Menstrual Hygiene Day (MH Day) is organized on May 28 to raise awareness of the challenges women and girls worldwide face due to their menstruation and to highlight solutions that address these challenges.
MH Day is a global platform that brings together non-government organizations, government agencies, the private sector, the media and individuals to promote menstrual hygiene management (MHM). MH day is initiated by WASH United in 2013; and on 28 May 2014, it was celebrated for the first time.
To create a world in which every women and girl can manage her menstruation in a hygienic way whenever she is–in privacy, safety, and with dignity.
Menstrual hygiene day aims to break the silence and build awareness about fundamental role that good menstrual hygiene management (MHM) plays in enabling women and girls to reach their full potential.
Menstruation is still a taboo in India and it is common for people across society to feel uncomfortable about the subject. Menstrual practices are influenced by taboos and socio-cultural restrictions for women as well as adolescent girls. Coupled with it, the lack of access to menstrual hygiene (which includes sanitary napkins, toilets in schools/household, availability of water, privacy and safe disposal) could restrict school attendance, social mobility and contribute to local infections during this period. Therefore, creating awareness and increasing access to the requisite sanitary infrastructure related to menstrual hygiene is important.
Activities to promote menstrual hygiene management in India:
The Right of Children to Free and Compulsory Education Act (RTE) (2009) includes standards for drinking water and gender-separated sanitation facilities in schools.

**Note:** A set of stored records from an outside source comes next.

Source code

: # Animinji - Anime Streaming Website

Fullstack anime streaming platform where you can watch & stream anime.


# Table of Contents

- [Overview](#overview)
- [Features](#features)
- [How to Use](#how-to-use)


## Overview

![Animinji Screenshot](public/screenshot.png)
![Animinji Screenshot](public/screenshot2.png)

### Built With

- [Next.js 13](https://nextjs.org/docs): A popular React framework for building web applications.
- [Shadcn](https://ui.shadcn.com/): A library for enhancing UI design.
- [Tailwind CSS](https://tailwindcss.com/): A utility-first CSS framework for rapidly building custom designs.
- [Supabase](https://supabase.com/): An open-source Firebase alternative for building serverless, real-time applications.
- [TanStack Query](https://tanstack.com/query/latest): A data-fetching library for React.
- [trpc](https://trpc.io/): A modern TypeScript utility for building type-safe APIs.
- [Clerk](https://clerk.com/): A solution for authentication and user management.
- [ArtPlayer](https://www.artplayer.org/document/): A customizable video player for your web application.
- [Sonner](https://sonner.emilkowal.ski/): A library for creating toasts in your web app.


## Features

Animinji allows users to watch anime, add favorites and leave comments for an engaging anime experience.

Menstrual hygiene scheme launched by Ministry of Health and Family Welfare, Government of India (GoI) for promotion of menstrual hygiene among adolescent girls (10-19 years) in rural areas of selected districts in 2011. From 2014 onwards scheme extended to all districts under Rashtriya Kishore Swasthya Karyakram to enhance MH knowledge, improve hygiene practices, provide subsidised sanitary absorbents, and raise awareness of MHM at school.
SABLA programme of Ministry of Women and Child Development focuses on nutrition, health, hygiene and reproductive and sexual health (linked to rural mother and child care centres).

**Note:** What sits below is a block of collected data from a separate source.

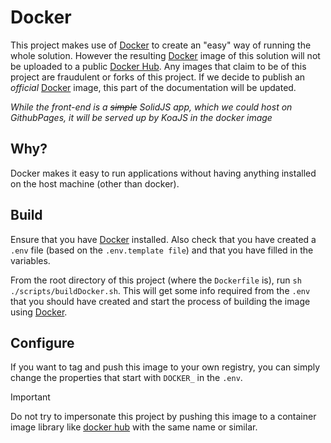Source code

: # Docker

This project makes use of [Docker][docker] to create an "easy" way of running the whole solution. However the resulting [Docker][docker] image of this solution will not be uploaded to a public [Docker Hub][dockerHub]. Any images that claim to be of this project are fraudulent or forks of this project. If we decide to publish an _official_ [Docker][docker] image, this part of the documentation will be updated.

_While the front-end is a ~~simple~~ SolidJS app, which we could host on GithubPages, it will be served up by KoaJS in the docker image_

## Why?

Docker makes it easy to run applications without having anything installed on the host machine (other than docker). 

## Build

Ensure that you have [Docker][docker] installed. Also check that you have created a `.env` file (based on the `.env.template file`) and that you have filled in the variables. 

From the root directory of this project (where the `Dockerfile` is), run `sh ./scripts/buildDocker.sh`. This will get some info required from the `.env` that you should have created and start the process of building the image using [Docker][docker].

## Configure

If you want to tag and push this image to your own registry, you can simply change the properties that start with `DOCKER_` in the `.env`.

> [!IMPORTANT]
> Do not try to impersonate this project by pushing this image to a container image library like [docker hub][dockerhub] with the same name or similar.

<!-- Links used in the page -->

[nmsudWebsite]: https://nmsud.com
[docker]: https://www.docker.com
[dockerhub]: https://hub.docker.com
[discord]: https://discord.gg/jQrNeWeTwR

National Rural Livelihood Mission of the Ministry of Rural Development supports self-help groups and small manufacturers to produce sanitary pads.
Swachh Bharat Mission and Swachh Bharat: Swachh Vidyalaya (SB:SV): Menstrual hygiene management is also an integral part of the Swachh Bharat Mission and the ‘Menstrual Hygiene Management Guideline’ issued by the Ministry of Drinking Water and Sanitation(MDWS) involves the support from state governments, district administrations, engineers and technical experts in line departments; and school head teachers and teachers for its implementation.
Guidelines for Gender Issues in Sanitation (2017) have been evolved by MDWS to ensure gender equality and empowerment of women and girls with respect to sanitation.
Safe and effective MHM is a trigger for better and stronger development for adolescent girls and women. This requires that all state, district and local authorities, including schools, communities and families create an environment where menstrual hygiene management is seen as acceptable and normal.